A Log IC50 values of the lead compounds tested in UM cell lines and normal fibroblasts. The dotted line indicates the highest concentration of drug tested (10 μM); hence, for the values above, the IC50 was likely not able to be calculated accurately. n = 4 replicates for each concentration tested. B Mean difference in percent cell viability of three UM cell lines (MP41, MP38, MP46) relative to the DMSO control of all BET inhibitor treatments (72 h, 1 μM) tested in primary screen. Error bars represent SEM. Compounds to the right of the dotted line were identified as hits causing significant cell death in the primary screen. C Concentration-response curves of the top candidates (romidepsin, mivebresib, and quisinostat) for UM and fibroblast cell lines. n = 4 per concentration tested. Center values represent mean viability, error bars indicate SEM.

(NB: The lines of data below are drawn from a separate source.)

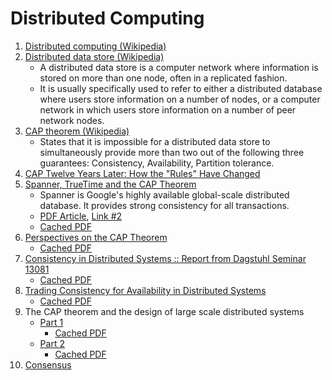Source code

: Distributed Computing
=====================

1. [Distributed computing (Wikipedia)](https://en.wikipedia.org/wiki/Distributed_computing)
2. [Distributed data store (Wikipedia)](https://en.wikipedia.org/wiki/Distributed_data_store)
    - A distributed data store is a computer network where information is stored on
      more than one node, often in a replicated fashion.
    - It is usually specifically used to refer to either a distributed database where
      users store information on a number of nodes, or a computer network in which
      users store information on a number of peer network nodes.
3. [CAP theorem (Wikipedia)](https://en.wikipedia.org/wiki/CAP_theorem)
    - States that it is impossible for a distributed data store to simultaneously
      provide more than two out of the following three guarantees: Consistency, Availability,
      Partition tolerance.
4. [CAP Twelve Years Later: How the "Rules" Have Changed](https://www.infoq.com/articles/cap-twelve-years-later-how-the-rules-have-changed)
5. [Spanner, TrueTime and the CAP Theorem](https://research.google.com/pubs/pub45855.html)
    - Spanner is Google's highly available global-scale distributed database. It
      provides strong consistency for all transactions.
    - [PDF Article](https://research.google.com/pubs/archive/45855.pdf), [Link #2](https://static.googleusercontent.com/media/research.google.com/en//pubs/archive/45855.pdf)
    - [Cached PDF](spanner-truetime-and-the-cap-theorem.pdf)
6. [Perspectives on the CAP Theorem](https://groups.csail.mit.edu/tds/papers/Gilbert/Brewer2.pdf)
    - [Cached PDF](perspectives-on-the-cap-theorem.pdf)
7. [Consistency in Distributed Systems :: Report from Dagstuhl Seminar 13081](https://pdfs.semanticscholar.org/7ee3/cabbaf1a7af51f0a656518d1ae3ebfa18fd5.pdf)
    - [Cached PDF](consistency-in-distributed-systems.pdf)
8. [Trading Consistency for Availability in Distributed Systems](https://ecommons.cornell.edu/bitstream/handle/1813/7235/96-1579.pdf?sequence=1)
    - [Cached PDF](trading-consistency-for-availability-in-distributed-systems.pdf)
9. The CAP theorem and the design of large scale distributed systems
    - [Part 1](http://www.diag.uniroma1.it/~querzoni/corsi_assets/1213/GreatIdeasInComputerScienceAndEngineering/GIiCSaE-cap_01.pdf)
      - [Cached PDF](the-cap-theorem-and-the-design-of-large-scale-distributed-systems-part-1.pdf)
    - [Part 2](http://www.diag.uniroma1.it/~querzoni/corsi_assets/1213/GreatIdeasInComputerScienceAndEngineering/GIiCSaE-cap_02.pdf)
      - [Cached PDF](the-cap-theorem-and-the-design-of-large-scale-distributed-systems-part-2.pdf)
10. [Consensus](consensus/)
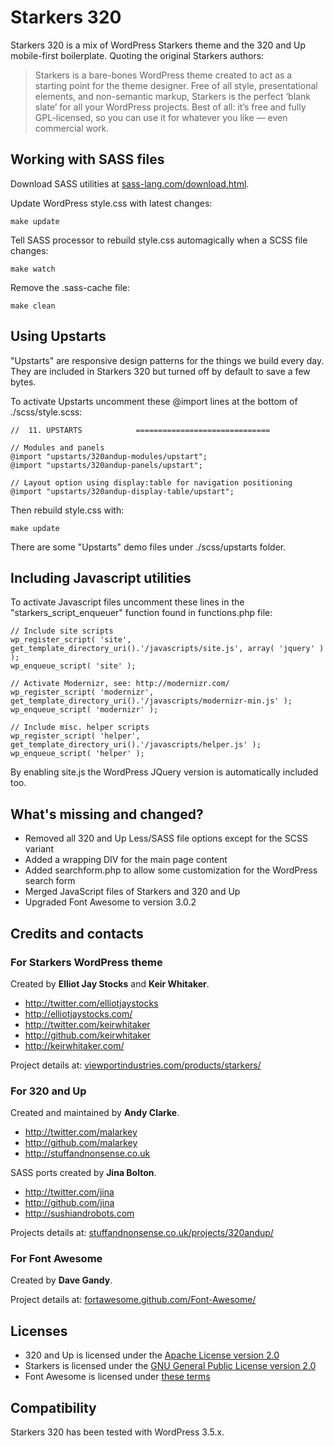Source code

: Starkers 320
============

Starkers 320 is a mix of WordPress Starkers theme and the 320 and Up mobile-first boilerplate. Quoting the original Starkers authors:

> Starkers is a bare-bones WordPress theme created to act as a starting point for the theme designer. Free of all style, presentational elements, and non-semantic  markup, Starkers is the perfect ‘blank slate’ for all your WordPress projects. Best of all: it’s free and fully GPL-licensed, so you can use it for whatever you like — even commercial work.


Working with SASS files
----

Download SASS utilities at [sass-lang.com/download.html](http://sass-lang.com/download.html).

Update WordPress style.css with latest changes:
  
    make update
  
Tell SASS processor to rebuild style.css automagically when a SCSS file changes:
  
    make watch
  
Remove the .sass-cache file:

    make clean


Using Upstarts
----

"Upstarts" are responsive design patterns for the things we build every day. They are included in Starkers 320 but turned off by default to save a few bytes. 

To activate Upstarts uncomment these @import lines at the bottom of ./scss/style.scss:

    //  11. UPSTARTS 			==============================
    
    // Modules and panels
    @import "upstarts/320andup-modules/upstart";
    @import "upstarts/320andup-panels/upstart";
    
    // Layout option using display:table for navigation positioning
    @import "upstarts/320andup-display-table/upstart";

Then rebuild style.css with:

    make update
      
There are some "Upstarts" demo files under ./scss/upstarts folder.


Including Javascript utilities
----

To activate Javascript files uncomment these lines in the "starkers_script_enqueuer" function found in functions.php file:

    // Include site scripts
    wp_register_script( 'site', get_template_directory_uri().'/javascripts/site.js', array( 'jquery' ) );
    wp_enqueue_script( 'site' );
    
    // Activate Modernizr, see: http://modernizr.com/
    wp_register_script( 'modernizr', get_template_directory_uri().'/javascripts/modernizr-min.js' );
    wp_enqueue_script( 'modernizr' );
    
    // Include misc. helper scripts
    wp_register_script( 'helper', get_template_directory_uri().'/javascripts/helper.js' );
    wp_enqueue_script( 'helper' );

By enabling site.js the WordPress JQuery version is automatically included too.


What's missing and changed?
----
 
  * Removed all 320 and Up Less/SASS file options except for the SCSS variant
  * Added a wrapping DIV for the main page content
  * Added searchform.php to allow some customization for the WordPress search form
  * Merged JavaScript files of Starkers and 320 and Up
  * Upgraded Font Awesome to version 3.0.2
  

Credits and contacts
----

### For Starkers WordPress theme

Created by **Elliot Jay Stocks** and **Keir Whitaker**.

+ http://twitter.com/elliotjaystocks
+ http://elliotjaystocks.com/
+ http://twitter.com/keirwhitaker
+ http://github.com/keirwhitaker
+ http://keirwhitaker.com/

Project details at: [viewportindustries.com/products/starkers/](http://viewportindustries.com/products/starkers/)

### For 320 and Up 

Created and maintained by **Andy Clarke**.

+ http://twitter.com/malarkey
+ http://github.com/malarkey
+ http://stuffandnonsense.co.uk

SASS ports created by **Jina Bolton**.

+ http://twitter.com/jina
+ http://github.com/jina
+ http://sushiandrobots.com

Projects details at: [stuffandnonsense.co.uk/projects/320andup/](http://stuffandnonsense.co.uk/projects/320andup/)
	
### For Font Awesome

Created by **Dave Gandy**.

Project details at: [fortawesome.github.com/Font-Awesome/](http://fortawesome.github.com/Font-Awesome/)


Licenses
----

 * 320 and Up is licensed under the [Apache License version 2.0](http://www.apache.org/licenses/LICENSE-2.0.txt)
 * Starkers is licensed under the [GNU General Public License version 2.0](http://www.gnu.org/licenses/gpl-2.0.txt)
 * Font Awesome is licensed under [these terms](http://fortawesome.github.com/Font-Awesome/#license)
 
 
Compatibility
----

Starkers 320 has been tested with WordPress 3.5.x.
	 
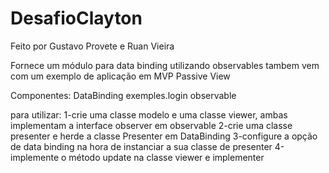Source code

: # DesafioClayton

Feito por Gustavo Provete e Ruan Vieira

Fornece um módulo para data binding utilizando observables
tambem vem com um exemplo de aplicação em MVP Passive View

Componentes:
  DataBinding
  exemples.login
  observable

para utilizar:
  1-crie uma classe modelo e uma classe viewer, ambas implementam a interface observer em observable
  2-crie uma classe presenter e herde a classe Presenter em DataBinding
  3-configure a opção de data binding na hora de instanciar a sua classe de presenter
  4-implemente o método update na classe viewer e implementer
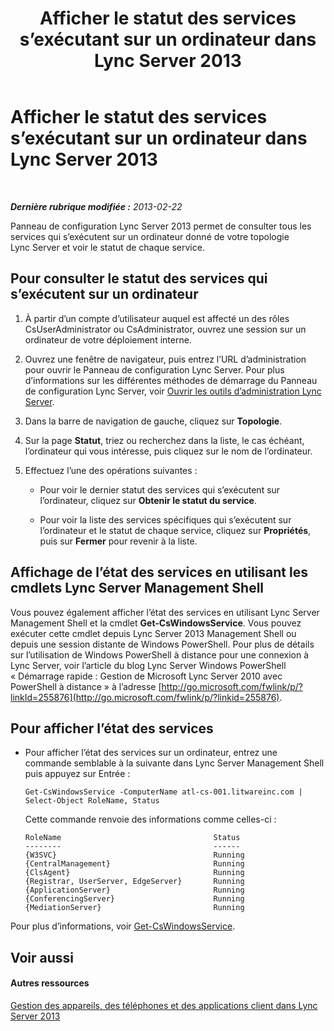﻿---
title: Afficher le statut des services s’exécutant sur un ordinateur dans Lync Server 2013
TOCTitle: Afficher le statut des services s’exécutant sur un ordinateur dans Lync Server 2013
ms:assetid: f41918e7-4c02-431e-840a-88a1f36ae499
ms:mtpsurl: https://technet.microsoft.com/fr-fr/library/Gg182606(v=OCS.15)
ms:contentKeyID: 49299355
ms.date: 05/20/2016
mtps_version: v=OCS.15
ms.translationtype: HT
---

# Afficher le statut des services s’exécutant sur un ordinateur dans Lync Server 2013

 

_**Dernière rubrique modifiée :** 2013-02-22_

Panneau de configuration Lync Server 2013 permet de consulter tous les services qui s’exécutent sur un ordinateur donné de votre topologie Lync Server et voir le statut de chaque service.

## Pour consulter le statut des services qui s’exécutent sur un ordinateur

1.  À partir d’un compte d’utilisateur auquel est affecté un des rôles CsUserAdministrator ou CsAdministrator, ouvrez une session sur un ordinateur de votre déploiement interne.

2.  Ouvrez une fenêtre de navigateur, puis entrez l’URL d’administration pour ouvrir le Panneau de configuration Lync Server. Pour plus d’informations sur les différentes méthodes de démarrage du Panneau de configuration Lync Server, voir [Ouvrir les outils d’administration Lync Server](lync-server-2013-open-lync-server-administrative-tools.md).

3.  Dans la barre de navigation de gauche, cliquez sur **Topologie**.

4.  Sur la page **Statut**, triez ou recherchez dans la liste, le cas échéant, l’ordinateur qui vous intéresse, puis cliquez sur le nom de l’ordinateur.

5.  Effectuez l’une des opérations suivantes :
    
      - Pour voir le dernier statut des services qui s’exécutent sur l’ordinateur, cliquez sur **Obtenir le statut du service**.
    
      - Pour voir la liste des services spécifiques qui s’exécutent sur l’ordinateur et le statut de chaque service, cliquez sur **Propriétés**, puis sur **Fermer** pour revenir à la liste.

## Affichage de l’état des services en utilisant les cmdlets Lync Server Management Shell

Vous pouvez également afficher l’état des services en utilisant Lync Server Management Shell et la cmdlet **Get-CsWindowsService**. Vous pouvez exécuter cette cmdlet depuis Lync Server 2013 Management Shell ou depuis une session distante de Windows PowerShell. Pour plus de détails sur l’utilisation de Windows PowerShell à distance pour une connexion à Lync Server, voir l’article du blog Lync Server Windows PowerShell « Démarrage rapide : Gestion de Microsoft Lync Server 2010 avec PowerShell à distance » à l’adresse [http://go.microsoft.com/fwlink/p/?linkId=255876](http://go.microsoft.com/fwlink/p/?linkid=255876).

## Pour afficher l’état des services

  - Pour afficher l’état des services sur un ordinateur, entrez une commande semblable à la suivante dans Lync Server Management Shell puis appuyez sur Entrée :
    
        Get-CsWindowsService -ComputerName atl-cs-001.litwareinc.com | Select-Object RoleName, Status
    
    Cette commande renvoie des informations comme celles-ci :
    
        RoleName                                  Status
        --------                                  ------
        {W3SVC}                                   Running
        {CentralManagement}                       Running
        {ClsAgent}                                Running
        {Registrar, UserServer, EdgeServer}       Running
        {ApplicationServer}                       Running
        {ConferencingServer}                      Running
        {MediationServer}                         Running

Pour plus d’informations, voir [Get-CsWindowsService](https://docs.microsoft.com/en-us/powershell/module/skype/Get-CsWindowsService).

## Voir aussi

#### Autres ressources

[Gestion des appareils, des téléphones et des applications client dans Lync Server 2013](lync-server-2013-managing-devices-phones-and-client-applications.md)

BET inhibition in uveal melanoma cells
To explore non-specific toxicities, we performed viability assays with a non-cancerous WS1 fibroblast cell line (Fig. 2A). Fimepinostat (WS1 IC50 ≈ 55 nM, UM IC50 ≈ 11 nM) and panobinostat (WS1 IC50 ≈ 124 nM, UM IC50 ≈ 26 nM) demonstrated 4- to 5-fold lower toxicity to non-transformed cells. Additional drugs with lower cytotoxicity to normal cells included velcade (WS1 IC50 ≈ 57 nM, UM IC50 ≈ 8 nM), campthothecin (WS1 IC50 ≈ 7 µM, UM IC50 ≈ 334 nM), and quisinostat (WS1 IC50 ≈ 118 nM, UM IC50 ≈ 14 nM).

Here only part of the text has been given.